Jach's personal blog

(Largely containing a mind-dump to myselves: past, present, and future)
Current favorite quote: "Supposedly smart people are weirdly ignorant of Bayes' Rule." William B Vogt, 2010

Two problems addressed by an issue tracker, testing, and code review

I haven't been coding much since "retirement". A bit here and there, and I enjoy it every time, but sometimes I'll go weeks without doing any. Still, what little I've done, I've recognized some insights about myself and the way I write software that I might not necessarily have fully gained if I still had employment. It's nothing mind-blowing, I'm sure many programmers either realize something similar already, or just don't have the same problems. (Parts of the methodologies of professional development try to prevent the problems from arising, and you can make use of those as an amateur/hobbyist/out-of-worker just fine, as we'll see.)

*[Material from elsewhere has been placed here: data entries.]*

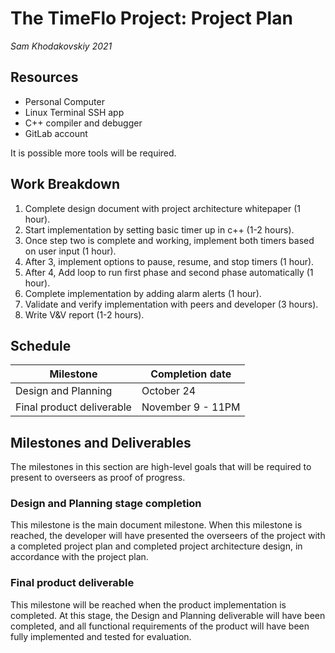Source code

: # The TimeFlo Project: Project Plan
*Sam Khodakovskiy 2021*


## Resources

* Personal Computer
* Linux Terminal SSH app
* C++ compiler and debugger
* GitLab account

It is possible more tools will be required.



## Work Breakdown

1. Complete design document with project architecture whitepaper (1 hour).
2. Start implementation by setting basic timer up in c++ (1-2 hours).
3. Once step two is complete and working, implement both timers based on user input (1 hour).
4. After 3, implement options to pause, resume, and stop timers (1 hour).
5. After 4, Add loop to run first phase and second phase automatically (1 hour).
6. Complete implementation by adding alarm alerts (1 hour).
7. Validate and verify implementation with peers and developer (3 hours).
8. Write V&V report (1-2 hours).



## Schedule

| Milestone | Completion date |
| --------- | --------------- |
| Design and Planning | October 24 | 
| Final product deliverable |	November 9 - 11PM |



## Milestones and Deliverables

The milestones in this section are high-level goals that will be required to present to 
overseers as proof of progress. 



### Design and Planning stage completion

This milestone is the main document milestone. When this milestone is reached, the developer
will have presented the overseers of the project with a completed project plan and completed
project architecture design, in accordance with the project plan.



### Final product deliverable

This milestone will be reached when the product implementation is completed. At this
stage, the Design and Planning deliverable will have been completed, and all functional
requirements of the product will have been fully implemented and tested for evaluation.
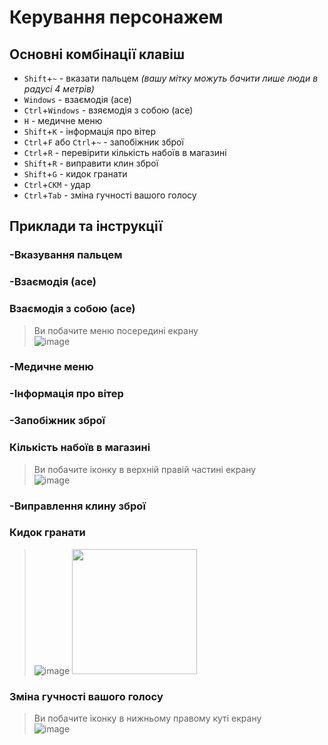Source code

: # Керування персонажем
## Основні комбінації клавіш
- `Shift`+`~` - вказати пальцем *(вашу мітку можуть бачити лише люди в радусі 4 метрів)*
- `Windows` - взаємодія (асе)
- `Ctrl`+`Windows` - взяємодія з собою (асе)
- `H` - медичне меню
- `Shift`+`K` - інформація про вітер
- `Ctrl`+`F` або `Ctrl`+`~` - запобіжник зброї
- `Ctrl`+`R` - перевірити кількість набоїв в магазині
- `Shift`+`R` - виправити клин зброї
- `Shift`+`G` - кидок гранати
- `Ctrl`+`СКМ` - удар
- `Ctrl`+`Tab` - зміна гучності вашого голосу

## Приклади та інструкції
### -Вказування пальцем

### -Взаємодія (асе)

### Взаємодія з собою (асе)
> Ви побачите меню посередині екрану  
> ![image](https://github.com/vsrJaguar/Materials/assets/144080908/c891e795-1d9d-43d8-bf9f-c216b77d2f64)

### -Медичне меню

### -Інформація про вітер

### -Запобіжник зброї 

### Кількість набоїв в магазині
> Ви побачите іконку в верхній правій частині екрану  
> ![image](https://github.com/vsrJaguar/Materials/assets/144080908/b7bc0809-d69f-4e8b-abba-b1cac3b810b9)

### -Виправлення клину зброї

### Кидок гранати
> ![image](https://github.com/vsrJaguar/Materials/assets/144080908/c908c34f-2458-4b04-b8f1-4d0a462cb57c)
> <img src="https://github.com/vsrJaguar/Materials/assets/144080908/c908c34f-2458-4b04-b8f1-4d0a462cb57c"  width="200">

### Зміна гучності вашого голосу
> Ви побачите іконку в нижньому правому куті екрану  
> ![image](https://github.com/vsrJaguar/Materials/assets/144080908/2d42e73a-4f96-48ae-ba41-3e60f730ae81)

The way to approach this is by noticing two "problems". They both stem from the fact that left to my own devices, my development flow naturally drifts towards a lazy style reminiscent of when I first started programming and didn't know any discipline to make things better. Sometimes that's fine, you can just brute-force it, and indeed that's how many of the things I did got done. An example of this style is not using version control much -- just develop the whole thing until it's ready, then commit it and ship it! Once I have a "base thing" though, I can then more easily apply some discipline, so the two problems I'm now going to highlight come most strongly in the earlier phase.

The first problem I found nicely described by this old blog: Imagination Overrun. The second problem is also described there, Knowing When You're Done.